# Linear Regression in Python 3.x
## Theory Behind Linear Regression
### Anirudh Jonnalagadda, PhD
##### Shell Postdoctoral Fellow @ CDS, IISc
###### (anirudhj@iisc.ac.in)

### What is Regression?

![starrynight.jpg](attachment:starrynight.jpg)
(source - google, Bill Waterson's Calvin and Hobbes)

- In nature, unless you look at systems through Quantum Mechanics, _everything_ is deterministic.
- This means that if I give you data which is seemingly unrelated, there would be some functional dependance between the cause and the effect

In essence, regression __models__ a true functional dependance $y = f(\vec{x})$ and tries to obtain an approximate function $y = f(\vec{x}, \vec{\theta})$, by estimating $\vec{\theta}$

The formal definition of a regression function is 

$$r(x) = \mathbf{E}(Y|X=x)$$

i.e. what is the value of $Y$ that I __expect__ to observe, given that I have observed that my "Random Variable" $X=x$

## Linear Regression

Linear Regression makes life easy by assuming that the functional dependance is linear!

Let us first take the "simple" case where our $\vec{x} = x$ i.e. the functional dependance is only on one variable

We are therefore looking for the regressor $$r(x) = \mathbf{E}(Y|X=x) = f(x, \hat{\beta_0}, \hat{\beta_1}) = Y_i = \hat{\beta_0} + \hat{\beta_1} X_i.$$ Basically, we are looking to _fit_ a straight line with slope $\hat{\beta_1}$ and intercept $\hat{\beta_0}$.

__This is Simple Linear Regression__

If we have $Y_i = \hat{\beta_0} + \sum_j \hat{\beta_j} X_{i, j}$, we have __Multiple Linear Regression__

## How to we find the slope and intercept(s)?

![ohm-law-circuit-diagram-with-instruments.png](attachment:ohm-law-circuit-diagram-with-instruments.png) 

Say we are experimentally verifying Ohm's Law $V = I R$, but we have a faulty potentiometer. This means that I have noisy measurements for the voltage $V$ and the current $I$. I have taken n = 75 measurements and I want to find an approximate value to the resistance. 

In [None]:
import numpy
import matplotlib.pyplot as plot
from ohmslaw import get_data, plot_figure

In [None]:
# using help in Jupyter notebooks
get_data?

In [None]:
i, v = get_data()
#i, v = get_data(nobs=10) # caveat 1
#v[10] = 7                # caveat 2

Now that we have the data, what we are interested in is finding the parameters $\theta = (\hat{\beta_0}, \hat{\beta_1})$. For this we recall that the linear regression model _approximates_ the true functional dependance between the between the data.

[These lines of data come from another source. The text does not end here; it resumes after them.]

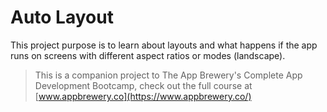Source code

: # Auto Layout

This project purpose is to learn about layouts and what happens if the app runs on screens with different aspect ratios or modes (landscape).

>This is a companion project to The App Brewery's Complete App Development Bootcamp, check out the full course at [www.appbrewery.co](https://www.appbrewery.co/)


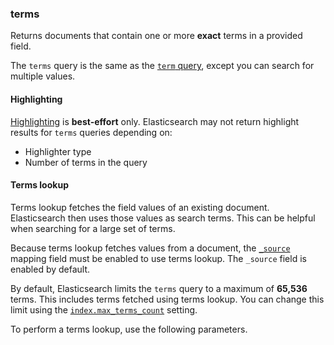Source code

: ### terms

Returns documents that contain one or more **exact** terms in a provided field.

The `terms` query is the same as the [`term` query](https://www.elastic.co/guide/en/elasticsearch/reference/current/query-dsl-term-query.html), except you can search for multiple values.

#### Highlighting

[Highlighting](https://www.elastic.co/guide/en/elasticsearch/reference/current/search-request-body.html#request-body-search-highlighting) is **best-effort** only. Elasticsearch may not return highlight results for `terms` queries depending on:

- Highlighter type
- Number of terms in the query

#### Terms lookup

Terms lookup fetches the field values of an existing document. Elasticsearch then uses those values as search terms. This can be helpful when searching for a large set of terms.

Because terms lookup fetches values from a document, the [`_source`](https://www.elastic.co/guide/en/elasticsearch/reference/current/mapping-source-field.html) mapping field must be enabled to use terms lookup. The `_source` field is enabled by default.

By default, Elasticsearch limits the `terms` query to a maximum of **65,536** terms. This includes terms fetched using terms lookup. You can change this limit using the [`index.max_terms_count`](https://www.elastic.co/guide/en/elasticsearch/reference/current/index-modules.html#index-max-terms-count) setting.

To perform a terms lookup, use the following parameters.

i.e. $$Y_i \approx \hat{Y_i} = \hat{\beta_0} + \hat{\beta_1}X_i$$

To make the approximation exact, we can add an error term to obtain,

$$Y_i = \hat{Y_i} + \epsilon_i = \hat{\beta_0} + \hat{\beta_1}X_i + \epsilon_i.$$

__Terminology__: $\epsilon_i = Y_i - \hat{Y_i}$ is called the residual error for the $i^{th}$ observation

Now, if we make the $i^{th}$ residual error smaller and smaller, the approximated value of each data point approaches the real value. Further, cumulatively, if all $\epsilon_i$ are as small as possible, we are cumulatively closer to the overall real functional dependance.

### Least Squared Errors Linear Regression

So we are interested in making each point move closer to the real value. For this we __minimize__ something called as the __Residual Sum-of-Squares__ (RSS) instead of the residual error. RSS is defined as

$$RSS = \sum_i \epsilon_i^2 = \sum_i (Y_i - \hat{\beta_0} - \hat{\beta_1}X_i)^2$$

The solution of the minimization problem is:

$$\hat{\beta_1}= \frac{(X_i-\bar{X})(Y_i-\bar{Y})}{(X-\bar{X})^2}$$
and
$$\hat{\beta_0}= \bar{Y} - \hat{\beta_1}\bar{X}$$

where
$$\bar{X} = \frac{\sum_{i=1}^n X_i}{n}$$ i.e. bar represents the average/mean value

### Let's get back to our Ohm's Law problem

We wanted to evaluate a linear regression fit. Let us compute the parameters.

In [None]:
def compute_parameters():
    i_bar  = numpy.mean(i)
    v_bar  = numpy.mean(v)
    beta1  = numpy.sum((i - i_bar)*(v-v_bar))
    beta1 /= numpy.sum((i-i_bar)**2)
    beta0  = v_bar - beta1*i_bar
    return beta0, beta1

In [None]:
beta0_hat, beta1_hat = compute_parameters()
print('beta0_hat = {:.5f}, beta1_hat = {:.5f}'.format(beta0_hat, beta1_hat))

In [None]:
v_hat = beta0_hat+beta1_hat*i

plot.plot(v_hat, i, '-', color='magenta', label='Regression Curve', linewidth=2)
plot_figure(voltage=v, current=i)

We can see that we are pretty close to the real relationship.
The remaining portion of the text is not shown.